» RECORDS:

───

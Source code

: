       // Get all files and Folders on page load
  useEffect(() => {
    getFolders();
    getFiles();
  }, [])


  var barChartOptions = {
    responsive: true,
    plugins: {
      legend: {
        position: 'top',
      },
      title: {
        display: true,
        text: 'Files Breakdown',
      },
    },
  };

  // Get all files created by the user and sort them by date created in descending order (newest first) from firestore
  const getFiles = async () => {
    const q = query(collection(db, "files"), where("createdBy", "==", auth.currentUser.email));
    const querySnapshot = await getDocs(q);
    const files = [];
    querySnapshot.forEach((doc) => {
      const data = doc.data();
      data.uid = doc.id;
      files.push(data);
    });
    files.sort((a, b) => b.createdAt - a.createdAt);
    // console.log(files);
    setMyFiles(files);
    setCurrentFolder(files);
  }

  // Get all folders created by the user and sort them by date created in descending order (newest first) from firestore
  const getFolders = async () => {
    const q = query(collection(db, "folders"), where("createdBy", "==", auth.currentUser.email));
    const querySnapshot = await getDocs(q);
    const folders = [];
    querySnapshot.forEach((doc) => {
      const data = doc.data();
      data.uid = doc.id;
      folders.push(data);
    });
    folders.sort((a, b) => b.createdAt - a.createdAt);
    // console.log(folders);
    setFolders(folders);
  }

───

» WORK TASK: Lines with "currentUser": copy every one of them from the listing above.

» RESULT OF THIS EXERCISE:
    const q = query(collection(db, "files"), where("createdBy", "==", auth.currentUser.email));
    const q = query(collection(db, "folders"), where("createdBy", "==", auth.currentUser.email));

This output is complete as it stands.